Долли стояла подле них, слышала их, но не отвечала.
Она была растрогана. Слезы стояли у ней в глазах,
и она не могла бы ничего сказать, не расплакавшись.Она
радовалась на Кити и Левина; возвращаясь мыслью
к своей свадьбе, она взглядывала на сияющего Степана
Аркадьича, забывала все настоящее и помнила только
свою первую невинную любовь.
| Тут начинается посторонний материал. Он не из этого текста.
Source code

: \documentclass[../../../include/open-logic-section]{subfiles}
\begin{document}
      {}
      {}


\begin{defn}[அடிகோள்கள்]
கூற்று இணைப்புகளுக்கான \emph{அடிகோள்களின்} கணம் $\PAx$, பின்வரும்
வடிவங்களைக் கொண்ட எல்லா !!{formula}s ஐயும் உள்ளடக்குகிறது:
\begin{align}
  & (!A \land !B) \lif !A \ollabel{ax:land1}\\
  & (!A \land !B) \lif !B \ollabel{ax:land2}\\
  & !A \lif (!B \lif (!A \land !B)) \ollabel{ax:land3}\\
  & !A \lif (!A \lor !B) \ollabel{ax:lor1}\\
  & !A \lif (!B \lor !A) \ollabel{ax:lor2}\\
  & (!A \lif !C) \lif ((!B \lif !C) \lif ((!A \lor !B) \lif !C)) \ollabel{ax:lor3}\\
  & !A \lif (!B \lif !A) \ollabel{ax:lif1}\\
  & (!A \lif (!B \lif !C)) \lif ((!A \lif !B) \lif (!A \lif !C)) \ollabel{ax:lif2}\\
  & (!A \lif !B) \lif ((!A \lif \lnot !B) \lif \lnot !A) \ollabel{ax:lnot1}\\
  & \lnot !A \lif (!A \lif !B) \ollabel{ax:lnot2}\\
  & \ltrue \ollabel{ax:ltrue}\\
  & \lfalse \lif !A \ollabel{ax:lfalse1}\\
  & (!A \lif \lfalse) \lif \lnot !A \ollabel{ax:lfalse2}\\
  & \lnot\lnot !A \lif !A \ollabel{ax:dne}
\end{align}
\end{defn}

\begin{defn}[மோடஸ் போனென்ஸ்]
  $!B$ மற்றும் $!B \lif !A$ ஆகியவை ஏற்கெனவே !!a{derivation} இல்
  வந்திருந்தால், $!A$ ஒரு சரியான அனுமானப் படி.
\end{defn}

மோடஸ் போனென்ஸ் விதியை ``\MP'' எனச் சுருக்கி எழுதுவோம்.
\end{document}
Она вспоминала не одну
себя, но всех женщин, близких и знакомых ей; она
вспомнила о них в то единственное торжественное для них
время, когда они, так же как Кити, стояли под венцом с
любовью, надеждой и страхом в сердце, отрекаясь от
прошедшего и вступая в таинственное будущее.В числе этих всех
невест, которые приходили ей на память, она вспомнила
и свою милую Анну, подробности о предполагаемом
разводе которой она недавно слышала. И она также, чистая,
стояла в померанцевых цветах и вуале. А теперь что?
- Ужасно странно, - проговорила она.
Не одни сестры, приятельницы и родные следили за
всеми подробностями священнодействия; посторонние
женщины, зрительницы, с волнением, захватывающим
дыхание, следили, боясь упустить каждое движение,
выражение лица жениха и невесты и с досадой не отвечали
и часто не слыхали речей равнодушных мужчин,
делавших шутливые или посторонние замечания.
- Что же так заплакана? Или поневоле идет?
- Чего же поневоле за такого молодца? Князь, что ли?
- А это сестра в белом атласе? Ну, слушай, как
рявкнет дьякон: "Да боится своего мужа".
- Чудовские?
- Синодальные.
- Я лакея спрашивала. Говорит, сейчас везет к себе
в вотчину. Богат страсть, говорят. Затем и выдали.
- Нет, парочка хороша.
- А вот вы спорили, Марья Власьевна, что
карналины в отлет носят. Глянь-ка у той в пюсовом,
посланница, говорят, с каким подбором... Так, и опять этак.
- Экая милочка невеста-то, как овечка убранная!
А как ни говорите, жалко нашу сестру.
Так говорилось в толпе зрительниц, успевших проскочить в двери церкви.
VI
Когда обряд обручения окончился, церковнослужитель постлал
пред аналоем в середине церкви кусок розовой шелковой ткани, хор
запел искусный и сложный псалом, в котором бас и тенор перекликались между
собой, и священник, оборотившись, указал обрученным на
разостланный розовый кусок ткани. Как ни часто и
много слушали оба о примете, что кто первый ступит на
ковер, тот будет главой в семье, ни Левин, ни Кити не
могли об этом вспомнить, когда они сделали эти
несколько шагов. Они не слышали и громких замечаний и
споров о том, что, по наблюдению одних, он стал прежде,
по мнению других, оба вместе.
После обычных вопросов о желании их вступить
в брак, и не обещались ли они другим, и их странно для
них самих звучавших ответов началась новая служба.
Кити слушала слова молитвы, желая понять их смысл,
но не могла. Чувство торжества и светлой радости по
мере совершения обряда все больше и больше
переполняло ее душу и лишало ее возможности внимания.
Молились "о еже податися им целомудрию и плоду
чрева на пользу, о еже возвеселитися им видением сынов
и дщерей". Упоминалось о том, что бог сотворил жену
из ребра Адама, и "сего ради оставит человек отца и
матерь и прилепится к жене, будет два в плоть едину",
и что "тайна сия велика есть"; просили, чтобы бог дал
им плодородие и благословение, как Исааку и Ревекке,
Иосифу, Моисею и Сепфоре, и чтоб они видели сыны
сынов своих. "Все это было прекрасно, - думала Кити,
слушая эти слова, - все это и не может быть иначе", -
и улыбка радости, сообщавшаяся невольно всем
смотревшим на нее, сияла на ее просветлевшем лице.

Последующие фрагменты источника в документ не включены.